Golden Procrastinator
It is possible to add custom monsters to D&D Beyond, even though the process is somewhat tedious, especially if you want to make the attacks "rollable" in the encounter tracker.
 

Larnievc

Explorer
I
the other is what to do when creatures get more than one treatment. For instance, these books have Lovecraftian critters sprinkled through them, but then along comes Sandy Peterson's cthulhu treatment for DnD 5e.
I have the same weakness for monster books and there are several books out there that riff on the Fiend Folio so there are lots of different versions of older 1st Ed monsters or various types of demons.

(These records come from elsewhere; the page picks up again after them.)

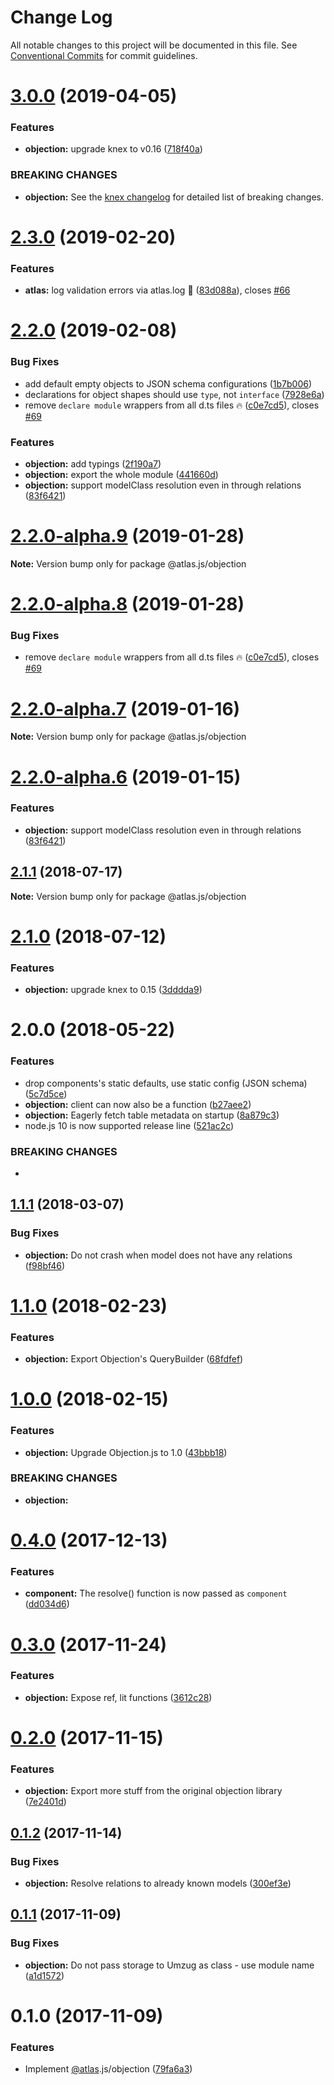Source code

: # Change Log

All notable changes to this project will be documented in this file.
See [Conventional Commits](https://conventionalcommits.org) for commit guidelines.

# [3.0.0](https://github.com/strvcom/atlas.js/compare/@atlas.js/objection@2.3.0...@atlas.js/objection@3.0.0) (2019-04-05)


### Features

* **objection:** upgrade knex to v0.16 ([718f40a](https://github.com/strvcom/atlas.js/commit/718f40a))


### BREAKING CHANGES

* **objection:** See the [knex changelog](https://github.com/tgriesser/knex/blob/master/CHANGELOG.md#0161---28-nov-2018) for detailed list of breaking changes.





# [2.3.0](https://github.com/strvcom/atlas.js/compare/@atlas.js/objection@2.2.0...@atlas.js/objection@2.3.0) (2019-02-20)


### Features

* **atlas:** log validation errors via atlas.log 🔎 ([83d088a](https://github.com/strvcom/atlas.js/commit/83d088a)), closes [#66](https://github.com/strvcom/atlas.js/issues/66)





# [2.2.0](https://github.com/strvcom/atlas.js/compare/@atlas.js/objection@2.1.1...@atlas.js/objection@2.2.0) (2019-02-08)


### Bug Fixes

* add default empty objects to JSON schema configurations ([1b7b006](https://github.com/strvcom/atlas.js/commit/1b7b006))
* declarations for object shapes should use `type`, not `interface` ([7928e6a](https://github.com/strvcom/atlas.js/commit/7928e6a))
* remove `declare module` wrappers from all d.ts files 🔥 ([c0e7cd5](https://github.com/strvcom/atlas.js/commit/c0e7cd5)), closes [#69](https://github.com/strvcom/atlas.js/issues/69)


### Features

* **objection:** add typings ([2f190a7](https://github.com/strvcom/atlas.js/commit/2f190a7))
* **objection:** export the whole module ([441660d](https://github.com/strvcom/atlas.js/commit/441660d))
* **objection:** support modelClass resolution even in through relations ([83f6421](https://github.com/strvcom/atlas.js/commit/83f6421))





# [2.2.0-alpha.9](https://github.com/strvcom/atlas.js/compare/@atlas.js/objection@2.2.0-alpha.8...@atlas.js/objection@2.2.0-alpha.9) (2019-01-28)

**Note:** Version bump only for package @atlas.js/objection





# [2.2.0-alpha.8](https://github.com/strvcom/atlas.js/compare/@atlas.js/objection@2.2.0-alpha.7...@atlas.js/objection@2.2.0-alpha.8) (2019-01-28)


### Bug Fixes

* remove `declare module` wrappers from all d.ts files 🔥 ([c0e7cd5](https://github.com/strvcom/atlas.js/commit/c0e7cd5)), closes [#69](https://github.com/strvcom/atlas.js/issues/69)





# [2.2.0-alpha.7](https://github.com/strvcom/atlas.js/compare/@atlas.js/objection@2.2.0-alpha.6...@atlas.js/objection@2.2.0-alpha.7) (2019-01-16)

**Note:** Version bump only for package @atlas.js/objection





# [2.2.0-alpha.6](https://github.com/strvcom/atlas.js/compare/@atlas.js/objection@2.2.0-alpha.5...@atlas.js/objection@2.2.0-alpha.6) (2019-01-15)


### Features

* **objection:** support modelClass resolution even in through relations ([83f6421](https://github.com/strvcom/atlas.js/commit/83f6421))





<a name="2.1.1"></a>
## [2.1.1](https://github.com/strvcom/atlas.js/compare/@atlas.js/objection@2.1.0...@atlas.js/objection@2.1.1) (2018-07-17)




**Note:** Version bump only for package @atlas.js/objection

<a name="2.1.0"></a>
# [2.1.0](https://github.com/strvcom/atlas.js/compare/@atlas.js/objection@2.0.0...@atlas.js/objection@2.1.0) (2018-07-12)


### Features

* **objection:** upgrade knex to 0.15 ([3dddda9](https://github.com/strvcom/atlas.js/commit/3dddda9))




<a name="2.0.0"></a>
# 2.0.0 (2018-05-22)


### Features

* drop components's static defaults, use static config (JSON schema) ([5c7d5ce](https://github.com/strvcom/atlas.js/commit/5c7d5ce))
* **objection:** client can now also be a function ([b27aee2](https://github.com/strvcom/atlas.js/commit/b27aee2))
* **objection:** Eagerly fetch table metadata on startup ([8a879c3](https://github.com/strvcom/atlas.js/commit/8a879c3))
* node.js 10 is now supported release line ([521ac2c](https://github.com/strvcom/atlas.js/commit/521ac2c))


### BREAKING CHANGES

* 




<a name="1.1.1"></a>
## [1.1.1](https://github.com/strvcom/atlas.js/compare/@atlas.js/objection@1.1.0...@atlas.js/objection@1.1.1) (2018-03-07)


### Bug Fixes

* **objection:** Do not crash when model does not have any relations ([f98bf46](https://github.com/strvcom/atlas.js/commit/f98bf46))




<a name="1.1.0"></a>
# [1.1.0](https://github.com/strvcom/atlas.js/compare/@atlas.js/objection@1.0.0...@atlas.js/objection@1.1.0) (2018-02-23)


### Features

* **objection:** Export Objection's QueryBuilder ([68fdfef](https://github.com/strvcom/atlas.js/commit/68fdfef))




<a name="1.0.0"></a>
# [1.0.0](https://github.com/strvcom/atlas.js/compare/@atlas.js/objection@0.4.0...@atlas.js/objection@1.0.0) (2018-02-15)


### Features

* **objection:** Upgrade Objection.js to 1.0 ([43bbb18](https://github.com/strvcom/atlas.js/commit/43bbb18))


### BREAKING CHANGES

* **objection:** 




<a name="0.4.0"></a>
# [0.4.0](https://github.com/strvcom/atlas.js/compare/@atlas.js/objection@0.3.1...@atlas.js/objection@0.4.0) (2017-12-13)


### Features

* **component:** The resolve() function is now passed as `component` ([dd034d6](https://github.com/strvcom/atlas.js/commit/dd034d6))




<a name="0.3.0"></a>
# [0.3.0](https://github.com/strvcom/atlas.js/compare/@atlas.js/objection@0.2.0...@atlas.js/objection@0.3.0) (2017-11-24)


### Features

* **objection:** Expose ref, lit functions ([3612c28](https://github.com/strvcom/atlas.js/commit/3612c28))




<a name="0.2.0"></a>
# [0.2.0](https://github.com/strvcom/atlas.js/compare/@atlas.js/objection@0.1.2...@atlas.js/objection@0.2.0) (2017-11-15)


### Features

* **objection:** Export more stuff from the original objection library ([7e2401d](https://github.com/strvcom/atlas.js/commit/7e2401d))




<a name="0.1.2"></a>
## [0.1.2](https://github.com/strvcom/atlas.js/compare/@atlas.js/objection@0.1.1...@atlas.js/objection@0.1.2) (2017-11-14)


### Bug Fixes

* **objection:** Resolve relations to already known models ([300ef3e](https://github.com/strvcom/atlas.js/commit/300ef3e))




<a name="0.1.1"></a>
## [0.1.1](https://github.com/strvcom/atlas.js/compare/@atlas.js/objection@0.1.0...@atlas.js/objection@0.1.1) (2017-11-09)


### Bug Fixes

* **objection:** Do not pass storage to Umzug as class - use module name ([a1d1572](https://github.com/strvcom/atlas.js/commit/a1d1572))




<a name="0.1.0"></a>
# 0.1.0 (2017-11-09)


### Features

* Implement [@atlas](https://github.com/atlas).js/objection ([79fa6a3](https://github.com/strvcom/atlas.js/commit/79fa6a3))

The way I look at is that you use the one best suited to entertaining that players. If they don’t have access to your books they will never know multiple versions exist anyway.

With the thing about D&D Beyond I can really help as I’ve never used it.
 

Casimir Liber

Explorer
I

I have the same weakness for monster books and there are several books out there that riff on the Fiend Folio so there are lots of different versions of older 1st Ed monsters or various types of demons.

The way I look at is that you use the one best suited to entertaining that players. If they don’t have access to your books they will never know multiple versions exist anyway.

With the thing about D&D Beyond I can really help as I’ve never used it.
fair point - has made gaming alot easier. I really like it, not essential though and can always do analogue workaround :)
 

Lyxen

Great Old One
First thing, while it depends on the knowledge of you players and their metagaming level (at least half of our players are also DMs themselves, and while we can trust most to avoid metagaming, it also makes it harder for them to differentiate, monster by monster, what their character should/could know), it's always good to have more monsters, or even versions of it.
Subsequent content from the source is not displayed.